Paul Ganssle Tue, 25 May 2021 09:40:51 -0700

Paul Ganssle <p.gans...@gmail.com> added the comment:

> I use hypothesis during development, but don't have a need for in the the 
> standard library.  By the time code lands there, we normally have a specific 
> idea of what edge cases needs to be in the tests.


The suggestion I've made here is that we use @example decorators to take the 
hypothesis tests you would have written already and turn them in to what are 
essentially parameterized tests. For anyone who doesn't want to explicitly run 
the hypothesis test suite, the tests you are apparently already writing would 
simply turn into normal tests for just the edge cases.

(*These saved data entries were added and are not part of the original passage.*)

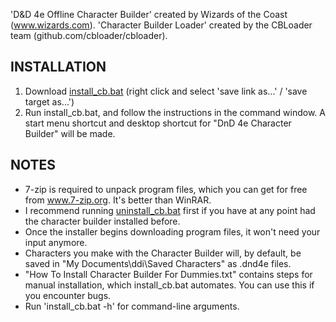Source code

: 'D&D 4e Offline Character Builder' created by Wizards of the Coast (www.wizards.com).
'Character Builder Loader' created by the CBLoader team (github.com/cbloader/cbloader).

## INSTALLATION
1. Download [install_cb.bat](https://raw.githubusercontent.com/lawfulstupid/CB-Installer/main/install_cb.bat) (right click and select 'save link as...' / 'save target as...')
2. Run install_cb.bat, and follow the instructions in the command window.
A start menu shortcut and desktop shortcut for "DnD 4e Character Builder" will be made.

## NOTES
- 7-zip is required to unpack program files, which you can get for free from www.7-zip.org. It's better than WinRAR.
- I recommend running [uninstall_cb.bat](https://raw.githubusercontent.com/lawfulstupid/CB-Installer/main/uninstall_cb.bat) first if you have at any point had the character builder installed before.
- Once the installer begins downloading program files, it won't need your input anymore.
- Characters you make with the Character Builder will, by default, be saved in "My Documents\ddi\Saved Characters" as .dnd4e files.
- "How To Install Character Builder For Dummies.txt" contains steps for manual installation, which install_cb.bat automates. You can use this if you encounter bugs.
- Run 'install_cb.bat -h' for command-line arguments.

One added benefit of keeping the tests around in the form of property tests is 
that you can run these same tests through hypothesis to find regressions in 
bugfixes that are implemented after landing (e.g. "Oh we can add a fast path 
here", which introduces a new edge case). The segfault bug from bpo-34454, for 
example, would have been found if I had been able to carry over the 
hypothesis-based tests I was using during the initial implementation of 
fromisoformat into later stages of the development. (Either because I didn't 
run it long enough to hit that particular edge case or because that edge case 
didn't come up until after I had moved the development locus into the CPython 
repo, I'm not sure).

Another benefit of keeping them around is that they become fuzz targets, 
meaning people like oss-fuzz or anyone who wants to throw some fuzzing 
resources at CPython have an existing body of tests that are expected to pass 
on *any* input, to find especially obscure bugs.

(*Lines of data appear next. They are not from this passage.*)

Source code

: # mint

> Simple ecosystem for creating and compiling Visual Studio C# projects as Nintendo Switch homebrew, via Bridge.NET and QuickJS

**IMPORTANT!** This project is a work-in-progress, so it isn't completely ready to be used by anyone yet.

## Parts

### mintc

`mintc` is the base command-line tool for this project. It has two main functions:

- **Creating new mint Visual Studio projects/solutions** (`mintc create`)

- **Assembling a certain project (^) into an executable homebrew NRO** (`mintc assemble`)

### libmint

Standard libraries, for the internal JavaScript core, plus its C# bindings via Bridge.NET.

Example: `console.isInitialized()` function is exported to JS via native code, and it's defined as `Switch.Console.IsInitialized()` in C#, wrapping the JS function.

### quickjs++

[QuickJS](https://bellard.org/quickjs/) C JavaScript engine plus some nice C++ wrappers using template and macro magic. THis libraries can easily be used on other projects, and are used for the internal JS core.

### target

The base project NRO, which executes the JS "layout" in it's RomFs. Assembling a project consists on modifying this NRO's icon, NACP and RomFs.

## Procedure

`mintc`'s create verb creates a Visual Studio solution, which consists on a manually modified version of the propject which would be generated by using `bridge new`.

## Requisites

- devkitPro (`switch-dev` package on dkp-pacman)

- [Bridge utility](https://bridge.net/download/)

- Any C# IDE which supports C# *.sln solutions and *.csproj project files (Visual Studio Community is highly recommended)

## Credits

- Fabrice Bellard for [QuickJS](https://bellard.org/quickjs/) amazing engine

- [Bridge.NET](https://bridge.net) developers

> For the most part, hypothesis has not turned up anything useful for the 
> standard library.  Most of the reports that we've gotten reflected a 
> misunderstanding by the person running hypothesis rather than an actual bug. 
> [...]

I don't really think it's a good argument to say that it hasn't turned up 
useful bugs. Most of the bugs in a bit of code will be found during development 
or during the early stages of adoption, and we have very wide adoption. I've 
found a number of bugs in zoneinfo using hypothesis tests, and I'd love to 
continue using them in CPython rather than throwing them away or maintaining 
them in a separate repo.

I also think it is very useful for us to write tests about the properties of 
our systems for re-use in PyPy (which does use hypothesis, by the way) and 
other implementations of Python. This kind of "define the contract and maintain 
tests to enforce that" is very helpful for alternate implementations.

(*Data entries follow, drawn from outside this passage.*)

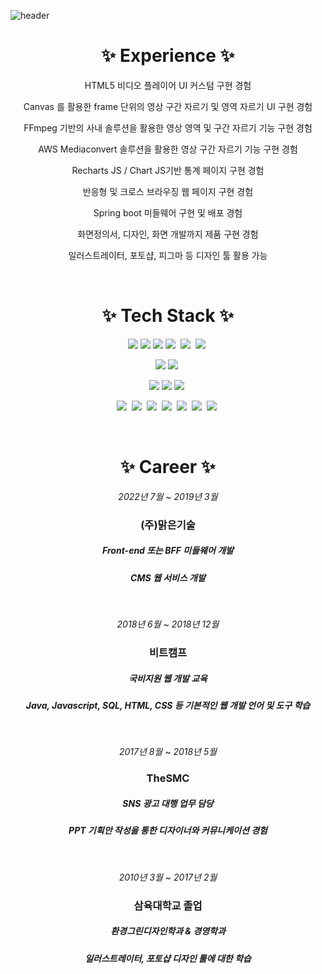 
![header](https://capsule-render.vercel.app/api?type=waving&color=0:C2306C,100:5571FD&height=180&text=간결함을%20좋아하는%20Front-end%20Developer&fontSize=35&fontColor=fff&fontAlignY=35&animation=twinkling)

<h1 align="center">✨ Experience ✨</h1>

<p align="center">HTML5 비디오 플레이어 UI 커스텀 구현 경험</p>
<p align="center">Canvas 를 활용한 frame 단위의 영상 구간 자르기 및 영역 자르기 UI 구현 경험</p>
<p align="center">FFmpeg 기반의 사내 솔루션을 활용한 영상 영역 및 구간 자르기 기능 구현 경험</p>
<p align="center">AWS Mediaconvert 솔루션을 활용한 영상 구간 자르기 기능 구현 경험 </p>
<p align="center">Recharts JS / Chart JS기반 통계 페이지 구현 경험</p>
<p align="center">반응형 및 크로스 브라우징 웹 페이지 구현 경험</p>
<p align="center">Spring boot 미들웨어 구현 및 배포 경험</p>
<p align="center">화면정의서, 디자인, 화면 개발까지 제품 구현 경험</p>
<p align="center">일러스트레이터, 포토샵, 피그마 등 디자인 툴 활용 가능</p>

<!-- 
- HTML5 비디오 플레이어 UI 커스텀 구현 경험
- Canvas 를 활용한 frame 단위의 영상 구간 자르기 및 영역 자르기 UI 구현 경험
- FFmpeg 기반의 사내 솔루션을 활용한 영상 영역 및 구간 자르기 기능 구현 경험
- AWS Mediaconvert 솔루션을 활용한 영상 구간 자르기 기능 구현 경험 
- Recharts JS / Chart JS기반 통계 페이지 구현 경험
- 반응형 및 크로스 브라우징 웹 페이지 구현 경험
- Spring boot 미들웨어 구현 및 배포 경험
- 화면정의서, 디자인, 화면 개발까지 제품 구현 경험
- 일러스트레이터, 포토샵, 피그마 등 디자인 툴 활용 가능
-->

<br />

<h1 align="center">✨ Tech Stack ✨</h1>

<p align="center"><img src="https://img.shields.io/badge/JavaScript-F03C87?style=flat-square&logo=JavaScript&logoColor=yellow"/>&nbsp<img src="https://img.shields.io/badge/Typescript-F03C87?style=flat-square&logo=Typescript&logoColor=5571FD"/>&nbsp<img src="https://img.shields.io/badge/React-F03C87?style=flat-square&logo=React&logoColor=5571FD"/>&nbsp<img src="https://img.shields.io/badge/NextJS-F03C87?style=flat-square&logo=next.js&logoColor=white"/>&nbsp
<img src="https://img.shields.io/badge/Electron-F03C87?style=flat-square&logo=electron&logoColor=white"/>&nbsp
<img src="https://img.shields.io/badge/Webpack-F03C87?style=flat-square&logo=webpack&logoColor=5571FD"/>&nbsp
</p>
<p align="center">
<img src="https://img.shields.io/badge/Java-5571FD?style=flat-square&logo=openjdk&logoColor=red"/>&nbsp<img src="https://img.shields.io/badge/Spring Boot-5571FD?style=flat-square&logo=spring boot&logoColor=green"/>&nbsp
</p>
<p align="center">
<img src="https://img.shields.io/badge/Apache Tomcat-5571FD?style=flat-square&logo=Apache Tomcat&logoColor=yellow"/>&nbsp<img src="https://img.shields.io/badge/Nginx-5571FD?style=flat-square&logo=nginx&logoColor=green"/>&nbsp<img src="https://img.shields.io/badge/Docker-5571FD?style=flat-square&logo=docker&logoColor=white"/>&nbsp
</p>
<p align="center">
<img src="https://img.shields.io/badge/AWS S3-1B3DAD?style=flat-square&logo=amazon aws&logoColor=red"/>&nbsp
<img src="https://img.shields.io/badge/AWS Cloudfront-1B3DAD?style=flat-square&logo=amazon aws&logoColor=red"/>&nbsp
<img src="https://img.shields.io/badge/AWS Amplify-1B3DAD?style=flat-square&logo=amazon aws&logoColor=red"/>&nbsp
<img src="https://img.shields.io/badge/AWS EC2-1B3DAD?style=flat-square&logo=amazon aws&logoColor=red"/>&nbsp
<img src="https://img.shields.io/badge/AWS Mediaconvert-1B3DAD?style=flat-square&logo=amazon aws&logoColor=red"/>&nbsp
<img src="https://img.shields.io/badge/AWS Lambda-1B3DAD?style=flat-square&logo=amazon aws&logoColor=red"/>&nbsp
<img src="https://img.shields.io/badge/AWS EventBridge-1B3DAD?style=flat-square&logo=amazon aws&logoColor=red"/>&nbsp
</p>

<br />

<h1 align="center">✨ Career ✨</h1>

_<p align="center">2022년 7월 ~ 2019년 3월</p>_

<h3 align="center">(주)맑은기술</h3>
<h5 align="center">Front-end 또는 BFF 미들웨어 개발</h5>
<h5 align="center">CMS 웹 서비스 개발</h5>

<br/>

_<p align="center">2018년 6월 ~ 2018년 12월</p>_
<h3 align="center">비트캠프</h3>
<h5 align="center">국비지원 웹 개발 교육</h5>
<h5 align="center">Java, Javascript, SQL, HTML, CSS 등 기본적인 웹 개발 언어 및 도구 학습</h5>

<br/>

_<p align="center">2017년 8월 ~ 2018년 5월</p>_
<h3 align="center">TheSMC</h3>
<h5 align="center">SNS 광고 대행 업무 담당</h5>
<h5 align="center">PPT 기획안 작성을 통한 디자이너와 커뮤니케이션 경험</h5>

<br/>

_<p align="center">2010년 3월 ~ 2017년 2월</p>_
<h3 align="center">삼육대학교 졸업</h3>
<h5 align="center">환경그린디자인학과 & 경영학과</h5>
<h5 align="center">일러스트레이터, 포토샵 디자인 툴에 대한 학습</h5>

<br/>

  

<!-- **jinwoongBang/jinwoongBang** is a ✨ _special_ ✨ repository because its `README.md` (this file) appears on your GitHub profile.

Here are some ideas to get you started:

- 🔭 I’m currently working on ...
- 🌱 I’m currently learning ...
- 👯 I’m looking to collaborate on ...
- 🤔 I’m looking for help with ...
- 💬 Ask me about ...
- 📫 How to reach me: ...
- 😄 Pronouns: ...
- ⚡ Fun fact: ... -->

> For numeric code, hypothesis is difficult to use and requires many 
> restrictions on the bounds of variables and error tolerances.  [...]

I do not think that we need to make hypothesis tests mandatory. They can be 
used when someone finds them useful.

> The main area where hypothesis seems easy to use and gives some comfort is in 
> simple roundtrips:  assert zlib.decompress(zlib.compress(s)) == s.  However, 
> that is only a small fraction of our test cases.

Even if this were the only time that hypothesis were useful (I don't think it 
is), some of these round-trips can be among the trickiest and important code to 
test, even if it's a small fraction of the tests. We have a bunch of functions 
that are basically "Load this file format" and "Dump this file format", usually 
implemented in C, which are a magnet for CVEs and often the target for fuzz 
testing for that reason. Having a small library of maintained tests for round 
tripping file formats seems like it would be very useful for people who want to 
donate compute time to fuzz test CPython (or other implementations!)

> Speed is another issue.  During development, it doesn't matter much if 
> Hypothesis takes a lot of time exercising one function.  But in the standard 
> library tests already run slow enough to impact development.  If hypothesis 
> were to run everytime we run a test suite, it would make the situation worse.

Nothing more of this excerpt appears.